1 декабря 1925 года в Деловом клубе Кзыл-Орды открылась Пятая Всеказахстанская конференция. Делегатов приветствовал прибывший из Москвы член ЦКК тов. Петерс. Он заявил, что "…наступает практически тот момент, о котором тов. Ленин говорил: "Каждая кухарка в нашей стране должна научиться управлять государством". Это не шутка…". Потом выступил первый секретарь крайкома.

Это первое пространное выступление Голощекина в Казахстане, своеобразная его "тронная речь", где в общих чертах намечены основы дальнейшей политики, и потому оно заслуживает особого внимания.

Не прошло и двух с половиной месяцев пребывания Голощекина на казахской земле, как он установил, что "…в ауле действительно советской власти нет, есть господство бая, господство рода". Самое любопытное, что кабинет свой Филипп Исаевич не покидал и ни один из аулов не посетил – он и в дальнейшем, как впоследствии свидетельствовал ближайший его сподвижник Ураз Исаев, ни разу не побывал в обыкновенном казахском ауле.

Чтобы доказать вышеприведенное, бесспорное для него положение, Голощекин прибегнул к надежному приему. Он зачитал делегатам конференции письмо, с которым год назад ЦК партии обратился к большевикам Казахстана:

"Киргизская организация… находилась в особых условиях, затрудняющих работу. Обширность территории, слабая населенность, отсутствие удобных средств сообщения, отсталость крестьянских хозяйств… почти полная неграмотность населения и т. п., все это создавало большие трудности в деле социалистического строительства…

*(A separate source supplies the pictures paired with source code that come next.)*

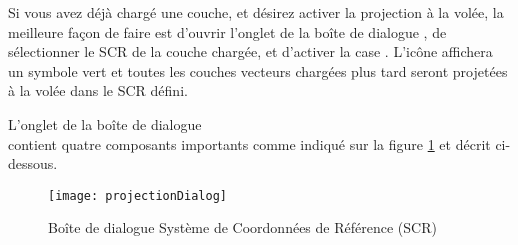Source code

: Si vous avez déjà chargé une couche, et désirez activer la projection à la
volée, la meilleure façon de faire est d'ouvrir l'onglet  de la boîte de dialogue , de sélectionner le SCR de la couche chargée, et d'activer la case
. L'icône
 affichera un symbole vert et
toutes les couches vecteurs chargées plus tard seront projetées à la volée dans
le SCR défini.
 
L'onglet  de la boîte de dialogue\\
 contient quatre composants importants comme
indiqué sur la figure \ref{fig:projections} et décrit ci-dessous.

\begin{figure}[ht]
   \begin{center}
   \texttt{[image: projectionDialog]}\caption{Boîte de dialogue Système de Coordonnées de Référence (SCR) \nixcaption} \label{fig:projections}
\end{center}
\end{figure}

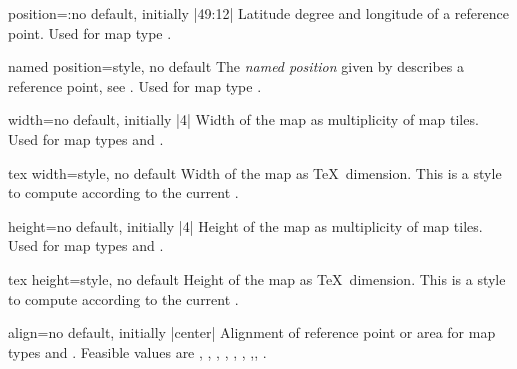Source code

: \begin{docMrcKey}[supply]{position}{=:}{no default, initially |49:12|}
  Latitude degree and longitude of a reference point.
  Used for map type .
\end{docMrcKey}


\begin{docMrcKey}[supply]{named position}{=}{style, no default}
  The \emph{named position} given by  describes
  a reference point, see .
  Used for map type .
\end{docMrcKey}



\begin{docMrcKey}[supply]{width}{=}{no default, initially |4|}
  Width of the map as multiplicity of map tiles.
  Used for map types  and .
\end{docMrcKey}

\begin{docMrcKey}[supply]{tex width}{=}{style, no default}
  Width of the map as \TeX\ dimension.
  This is a style to compute  according to
  the current .
\end{docMrcKey}

\begin{docMrcKey}[supply]{height}{=}{no default, initially |4|}
  Height of the map as multiplicity of map tiles.
  Used for map types  and .
\end{docMrcKey}

\begin{docMrcKey}[supply]{tex height}{=}{style, no default}
  Height of the map as \TeX\ dimension.
  This is a style to compute  according to
  the current .
\end{docMrcKey}

\begin{docMrcKey}[supply]{align}{=}{no default, initially |center|}
  Alignment of reference point or area for map types  and .
  Feasible values are
  , , , ,
  , , ,, .
\end{docMrcKey}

Теперь, с объединением киргизских территорий в единую республику, …трудности… увеличиваются…

ЦК, учитывая, что в Кирреспублике Советы находятся в особо тяжелом положении и фактически в аулах Советов нет, считает необходимым принять все меры к действительному созданию советской власти в аулах и кишлаках…".

– Год прошел, свежо ли это письмо? – обратился докладчик в зал.

– Свежо! – откликнулся чей-то голос.

Этого было достаточно: сила авторитетного мнения сработала. Восемь лет прошло после Октября, и тут вдруг выяснилось, что советской власти в ауле нет.

Таким образом Голощекин не только поставил крест на восьмилетней работе казахстанских коммунистов, но и подложил "теоретическую подкладку" под необходимость крайних мер.

Что же, надо заново делать революцию? – Надо, считает докладчик.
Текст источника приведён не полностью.